_THE PROBLEM_
Since only part of the material below is wanted, output exactly the lines from the one with "quando cadastrada. |" up to and including the one with "ausente ou inválido.".

### DATA SUPPLIED

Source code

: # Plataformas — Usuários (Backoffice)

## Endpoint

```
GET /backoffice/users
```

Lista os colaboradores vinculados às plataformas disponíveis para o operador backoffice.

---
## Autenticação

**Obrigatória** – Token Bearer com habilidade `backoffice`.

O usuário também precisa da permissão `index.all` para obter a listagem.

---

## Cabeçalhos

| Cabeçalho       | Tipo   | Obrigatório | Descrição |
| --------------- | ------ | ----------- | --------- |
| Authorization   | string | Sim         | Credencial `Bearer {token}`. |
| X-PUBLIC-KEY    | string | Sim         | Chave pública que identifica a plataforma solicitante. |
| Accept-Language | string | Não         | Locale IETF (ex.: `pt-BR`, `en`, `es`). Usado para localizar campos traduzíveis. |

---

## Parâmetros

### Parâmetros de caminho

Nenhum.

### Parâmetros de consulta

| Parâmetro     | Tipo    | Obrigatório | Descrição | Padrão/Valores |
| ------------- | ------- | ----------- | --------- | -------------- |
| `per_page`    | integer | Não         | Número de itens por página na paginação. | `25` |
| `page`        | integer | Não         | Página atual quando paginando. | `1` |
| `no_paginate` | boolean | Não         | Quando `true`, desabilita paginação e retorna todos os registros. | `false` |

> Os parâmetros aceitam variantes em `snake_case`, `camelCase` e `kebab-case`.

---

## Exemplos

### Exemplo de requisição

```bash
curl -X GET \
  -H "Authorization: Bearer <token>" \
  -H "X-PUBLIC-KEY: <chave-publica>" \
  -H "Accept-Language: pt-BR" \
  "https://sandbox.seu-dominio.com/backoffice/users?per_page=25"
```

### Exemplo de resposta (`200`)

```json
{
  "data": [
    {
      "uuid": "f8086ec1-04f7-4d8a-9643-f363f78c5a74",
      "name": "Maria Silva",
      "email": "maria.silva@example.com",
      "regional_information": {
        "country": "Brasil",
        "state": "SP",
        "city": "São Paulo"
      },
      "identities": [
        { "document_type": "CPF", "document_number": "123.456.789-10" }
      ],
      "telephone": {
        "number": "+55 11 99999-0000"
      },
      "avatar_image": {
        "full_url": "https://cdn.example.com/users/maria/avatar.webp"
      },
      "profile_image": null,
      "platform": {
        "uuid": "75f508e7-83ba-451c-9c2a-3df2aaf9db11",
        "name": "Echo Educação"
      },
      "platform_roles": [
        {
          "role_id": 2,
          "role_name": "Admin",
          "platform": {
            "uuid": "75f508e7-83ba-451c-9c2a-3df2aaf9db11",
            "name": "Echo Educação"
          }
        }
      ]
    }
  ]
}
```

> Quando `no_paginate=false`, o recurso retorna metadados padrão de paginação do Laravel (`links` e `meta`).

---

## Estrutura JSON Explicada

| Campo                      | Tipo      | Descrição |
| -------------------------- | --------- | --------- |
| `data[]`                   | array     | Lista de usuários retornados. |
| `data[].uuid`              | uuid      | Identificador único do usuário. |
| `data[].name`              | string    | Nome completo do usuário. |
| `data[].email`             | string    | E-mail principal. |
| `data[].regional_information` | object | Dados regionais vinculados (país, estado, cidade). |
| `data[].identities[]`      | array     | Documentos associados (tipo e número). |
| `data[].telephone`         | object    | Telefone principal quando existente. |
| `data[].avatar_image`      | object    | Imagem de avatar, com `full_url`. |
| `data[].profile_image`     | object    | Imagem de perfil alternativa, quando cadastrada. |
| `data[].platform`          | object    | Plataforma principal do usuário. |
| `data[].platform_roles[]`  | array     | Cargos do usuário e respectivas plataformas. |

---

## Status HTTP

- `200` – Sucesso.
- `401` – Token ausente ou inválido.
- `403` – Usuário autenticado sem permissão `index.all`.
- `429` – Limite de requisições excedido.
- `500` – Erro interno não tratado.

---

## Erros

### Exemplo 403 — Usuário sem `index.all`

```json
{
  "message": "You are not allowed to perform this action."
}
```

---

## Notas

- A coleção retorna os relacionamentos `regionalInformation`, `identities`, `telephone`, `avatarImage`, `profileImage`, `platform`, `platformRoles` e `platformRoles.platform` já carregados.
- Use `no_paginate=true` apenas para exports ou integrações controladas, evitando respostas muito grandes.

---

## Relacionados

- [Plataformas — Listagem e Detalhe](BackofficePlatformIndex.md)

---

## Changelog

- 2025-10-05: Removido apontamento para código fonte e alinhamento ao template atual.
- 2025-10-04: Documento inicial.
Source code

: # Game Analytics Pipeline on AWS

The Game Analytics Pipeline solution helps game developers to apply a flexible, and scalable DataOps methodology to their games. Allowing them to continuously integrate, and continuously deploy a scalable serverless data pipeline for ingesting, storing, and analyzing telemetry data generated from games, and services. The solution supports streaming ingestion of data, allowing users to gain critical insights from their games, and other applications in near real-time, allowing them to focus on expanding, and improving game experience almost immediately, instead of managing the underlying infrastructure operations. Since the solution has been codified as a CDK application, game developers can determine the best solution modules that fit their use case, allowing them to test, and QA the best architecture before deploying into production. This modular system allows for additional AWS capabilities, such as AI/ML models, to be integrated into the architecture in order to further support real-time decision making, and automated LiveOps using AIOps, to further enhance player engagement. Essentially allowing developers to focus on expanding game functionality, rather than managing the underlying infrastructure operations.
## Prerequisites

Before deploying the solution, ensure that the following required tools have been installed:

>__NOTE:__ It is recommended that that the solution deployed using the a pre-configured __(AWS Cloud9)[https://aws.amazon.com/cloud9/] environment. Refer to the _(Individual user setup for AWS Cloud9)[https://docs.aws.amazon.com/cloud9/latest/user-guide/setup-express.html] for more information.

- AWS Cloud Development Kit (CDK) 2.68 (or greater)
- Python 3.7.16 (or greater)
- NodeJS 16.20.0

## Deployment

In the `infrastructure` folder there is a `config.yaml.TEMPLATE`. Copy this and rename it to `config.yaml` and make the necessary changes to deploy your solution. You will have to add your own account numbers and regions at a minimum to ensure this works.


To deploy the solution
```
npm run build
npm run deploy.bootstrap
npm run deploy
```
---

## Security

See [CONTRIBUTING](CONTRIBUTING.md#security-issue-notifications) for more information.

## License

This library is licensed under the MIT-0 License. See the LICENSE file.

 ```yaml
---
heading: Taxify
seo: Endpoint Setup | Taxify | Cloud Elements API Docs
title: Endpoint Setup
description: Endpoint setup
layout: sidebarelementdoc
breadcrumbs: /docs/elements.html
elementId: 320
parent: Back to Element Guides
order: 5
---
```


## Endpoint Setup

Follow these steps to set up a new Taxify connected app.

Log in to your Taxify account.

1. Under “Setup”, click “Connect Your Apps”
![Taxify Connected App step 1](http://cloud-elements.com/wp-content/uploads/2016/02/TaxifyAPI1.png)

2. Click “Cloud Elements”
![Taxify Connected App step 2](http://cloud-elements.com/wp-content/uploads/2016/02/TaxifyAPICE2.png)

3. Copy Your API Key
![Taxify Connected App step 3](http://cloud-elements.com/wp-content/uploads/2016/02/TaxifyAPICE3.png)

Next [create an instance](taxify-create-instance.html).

######
### DATA SUPPLIED

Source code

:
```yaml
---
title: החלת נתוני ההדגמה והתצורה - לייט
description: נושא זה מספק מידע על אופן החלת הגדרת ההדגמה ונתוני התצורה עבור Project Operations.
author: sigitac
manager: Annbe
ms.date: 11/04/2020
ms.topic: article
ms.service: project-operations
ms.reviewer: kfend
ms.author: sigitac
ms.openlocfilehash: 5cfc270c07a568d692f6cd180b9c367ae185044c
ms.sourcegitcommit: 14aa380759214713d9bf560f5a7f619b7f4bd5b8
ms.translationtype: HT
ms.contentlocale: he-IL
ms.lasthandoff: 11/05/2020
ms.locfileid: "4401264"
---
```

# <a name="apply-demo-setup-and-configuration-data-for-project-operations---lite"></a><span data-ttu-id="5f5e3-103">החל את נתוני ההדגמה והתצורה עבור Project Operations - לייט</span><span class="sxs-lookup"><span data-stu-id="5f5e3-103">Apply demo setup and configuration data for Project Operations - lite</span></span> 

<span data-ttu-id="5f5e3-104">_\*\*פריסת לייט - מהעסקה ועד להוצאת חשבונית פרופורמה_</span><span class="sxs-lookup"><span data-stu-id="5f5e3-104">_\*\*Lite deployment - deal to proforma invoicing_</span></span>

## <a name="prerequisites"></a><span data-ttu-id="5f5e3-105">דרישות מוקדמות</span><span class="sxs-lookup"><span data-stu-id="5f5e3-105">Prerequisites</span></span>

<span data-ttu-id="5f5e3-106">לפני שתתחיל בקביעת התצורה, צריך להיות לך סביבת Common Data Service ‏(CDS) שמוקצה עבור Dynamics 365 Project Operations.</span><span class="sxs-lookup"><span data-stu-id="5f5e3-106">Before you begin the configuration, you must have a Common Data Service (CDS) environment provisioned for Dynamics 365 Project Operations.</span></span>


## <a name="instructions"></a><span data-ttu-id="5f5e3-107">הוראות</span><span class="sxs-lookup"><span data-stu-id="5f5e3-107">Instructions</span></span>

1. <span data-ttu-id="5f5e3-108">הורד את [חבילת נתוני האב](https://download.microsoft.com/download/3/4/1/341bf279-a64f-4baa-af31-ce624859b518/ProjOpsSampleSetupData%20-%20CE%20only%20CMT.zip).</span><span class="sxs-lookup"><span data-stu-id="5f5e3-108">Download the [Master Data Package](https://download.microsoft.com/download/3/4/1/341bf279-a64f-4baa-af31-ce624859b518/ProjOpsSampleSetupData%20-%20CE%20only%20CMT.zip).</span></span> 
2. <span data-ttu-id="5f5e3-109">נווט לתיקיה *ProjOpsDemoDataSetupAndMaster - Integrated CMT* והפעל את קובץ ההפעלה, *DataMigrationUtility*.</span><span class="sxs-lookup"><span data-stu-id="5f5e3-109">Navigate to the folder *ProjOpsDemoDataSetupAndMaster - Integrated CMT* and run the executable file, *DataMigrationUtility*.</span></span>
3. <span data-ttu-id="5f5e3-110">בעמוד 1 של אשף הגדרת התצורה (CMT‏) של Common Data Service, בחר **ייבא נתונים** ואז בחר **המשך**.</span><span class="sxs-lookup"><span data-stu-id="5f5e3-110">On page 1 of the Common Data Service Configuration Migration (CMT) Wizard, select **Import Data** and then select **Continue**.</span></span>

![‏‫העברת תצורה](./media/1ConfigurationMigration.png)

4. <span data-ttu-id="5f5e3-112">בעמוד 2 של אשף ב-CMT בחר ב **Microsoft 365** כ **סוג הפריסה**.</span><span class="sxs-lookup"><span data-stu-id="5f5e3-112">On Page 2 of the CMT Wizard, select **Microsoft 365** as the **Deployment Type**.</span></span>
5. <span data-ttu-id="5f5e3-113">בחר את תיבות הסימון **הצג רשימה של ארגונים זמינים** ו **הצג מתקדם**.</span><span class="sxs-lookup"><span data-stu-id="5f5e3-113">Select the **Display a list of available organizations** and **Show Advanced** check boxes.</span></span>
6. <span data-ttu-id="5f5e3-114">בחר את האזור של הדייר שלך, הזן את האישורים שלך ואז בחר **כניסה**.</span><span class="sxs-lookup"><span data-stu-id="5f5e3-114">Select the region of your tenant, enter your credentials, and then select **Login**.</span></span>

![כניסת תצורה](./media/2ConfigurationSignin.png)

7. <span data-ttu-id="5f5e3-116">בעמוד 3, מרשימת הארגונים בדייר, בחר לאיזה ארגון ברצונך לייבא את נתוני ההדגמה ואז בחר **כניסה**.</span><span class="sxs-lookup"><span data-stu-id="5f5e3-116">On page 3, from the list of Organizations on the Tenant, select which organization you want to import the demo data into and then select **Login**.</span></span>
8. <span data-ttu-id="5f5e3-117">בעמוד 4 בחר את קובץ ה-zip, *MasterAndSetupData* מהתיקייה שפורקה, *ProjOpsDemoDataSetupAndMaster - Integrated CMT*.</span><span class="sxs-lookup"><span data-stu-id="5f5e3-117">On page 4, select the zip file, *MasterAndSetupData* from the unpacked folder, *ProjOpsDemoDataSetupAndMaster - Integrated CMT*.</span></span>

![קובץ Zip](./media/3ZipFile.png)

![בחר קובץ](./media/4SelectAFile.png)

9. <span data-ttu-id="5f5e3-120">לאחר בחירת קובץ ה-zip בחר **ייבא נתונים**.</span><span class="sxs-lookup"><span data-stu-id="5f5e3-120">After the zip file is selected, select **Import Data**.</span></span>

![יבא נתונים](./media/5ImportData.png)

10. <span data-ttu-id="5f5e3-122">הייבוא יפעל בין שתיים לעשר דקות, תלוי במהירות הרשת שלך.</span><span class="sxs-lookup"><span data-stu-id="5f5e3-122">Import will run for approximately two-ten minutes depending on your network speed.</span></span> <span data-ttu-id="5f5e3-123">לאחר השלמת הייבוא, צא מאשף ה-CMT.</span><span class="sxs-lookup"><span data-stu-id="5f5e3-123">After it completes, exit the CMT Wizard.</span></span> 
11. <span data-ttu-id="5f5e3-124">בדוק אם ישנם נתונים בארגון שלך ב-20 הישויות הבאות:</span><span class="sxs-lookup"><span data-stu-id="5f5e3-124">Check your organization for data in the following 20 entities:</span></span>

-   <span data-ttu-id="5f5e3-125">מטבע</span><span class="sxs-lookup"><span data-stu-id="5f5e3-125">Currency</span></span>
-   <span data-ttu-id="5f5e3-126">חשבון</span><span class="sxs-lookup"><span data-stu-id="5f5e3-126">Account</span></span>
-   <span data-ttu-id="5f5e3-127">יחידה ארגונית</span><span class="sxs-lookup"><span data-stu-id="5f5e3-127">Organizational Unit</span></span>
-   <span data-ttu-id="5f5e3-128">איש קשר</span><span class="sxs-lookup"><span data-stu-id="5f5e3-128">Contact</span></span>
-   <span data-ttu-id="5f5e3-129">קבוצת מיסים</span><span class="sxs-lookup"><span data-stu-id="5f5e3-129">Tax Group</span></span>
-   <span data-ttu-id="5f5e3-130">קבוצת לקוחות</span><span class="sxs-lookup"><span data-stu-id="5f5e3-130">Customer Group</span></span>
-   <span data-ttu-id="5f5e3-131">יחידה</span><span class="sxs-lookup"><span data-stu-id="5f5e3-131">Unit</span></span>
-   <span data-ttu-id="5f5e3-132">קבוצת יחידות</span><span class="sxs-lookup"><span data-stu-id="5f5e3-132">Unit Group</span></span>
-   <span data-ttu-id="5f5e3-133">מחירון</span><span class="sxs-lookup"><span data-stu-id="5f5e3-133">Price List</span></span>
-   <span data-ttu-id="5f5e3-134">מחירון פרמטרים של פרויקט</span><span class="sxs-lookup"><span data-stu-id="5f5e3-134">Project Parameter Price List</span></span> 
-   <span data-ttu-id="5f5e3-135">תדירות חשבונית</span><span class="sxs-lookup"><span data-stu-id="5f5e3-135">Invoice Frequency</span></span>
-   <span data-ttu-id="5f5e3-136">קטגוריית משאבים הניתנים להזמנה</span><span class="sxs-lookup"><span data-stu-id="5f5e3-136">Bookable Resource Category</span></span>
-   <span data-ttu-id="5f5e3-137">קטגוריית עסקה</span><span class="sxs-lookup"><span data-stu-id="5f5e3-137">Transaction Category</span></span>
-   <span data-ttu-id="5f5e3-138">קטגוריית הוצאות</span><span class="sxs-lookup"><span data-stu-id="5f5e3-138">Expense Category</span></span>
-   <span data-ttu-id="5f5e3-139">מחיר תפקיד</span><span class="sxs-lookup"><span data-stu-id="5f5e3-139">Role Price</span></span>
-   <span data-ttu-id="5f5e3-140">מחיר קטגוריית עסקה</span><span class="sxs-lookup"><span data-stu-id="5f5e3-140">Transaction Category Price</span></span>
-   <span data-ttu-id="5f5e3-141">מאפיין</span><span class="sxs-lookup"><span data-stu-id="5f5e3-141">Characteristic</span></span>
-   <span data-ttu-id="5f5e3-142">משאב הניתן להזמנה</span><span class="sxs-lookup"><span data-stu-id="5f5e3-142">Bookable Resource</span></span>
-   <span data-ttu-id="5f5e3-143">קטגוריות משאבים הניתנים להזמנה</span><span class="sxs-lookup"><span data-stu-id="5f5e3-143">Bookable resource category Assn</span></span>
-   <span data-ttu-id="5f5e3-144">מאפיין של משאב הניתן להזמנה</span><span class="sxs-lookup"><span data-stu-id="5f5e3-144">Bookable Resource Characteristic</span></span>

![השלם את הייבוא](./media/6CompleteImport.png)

######

_RESPONSE_
| `data[].profile_image`     | object    | Imagem de perfil alternativa, quando cadastrada. |
| `data[].platform`          | object    | Plataforma principal do usuário. |
| `data[].platform_roles[]`  | array     | Cargos do usuário e respectivas plataformas. |

---

## Status HTTP

- `200` – Sucesso.
- `401` – Token ausente ou inválido.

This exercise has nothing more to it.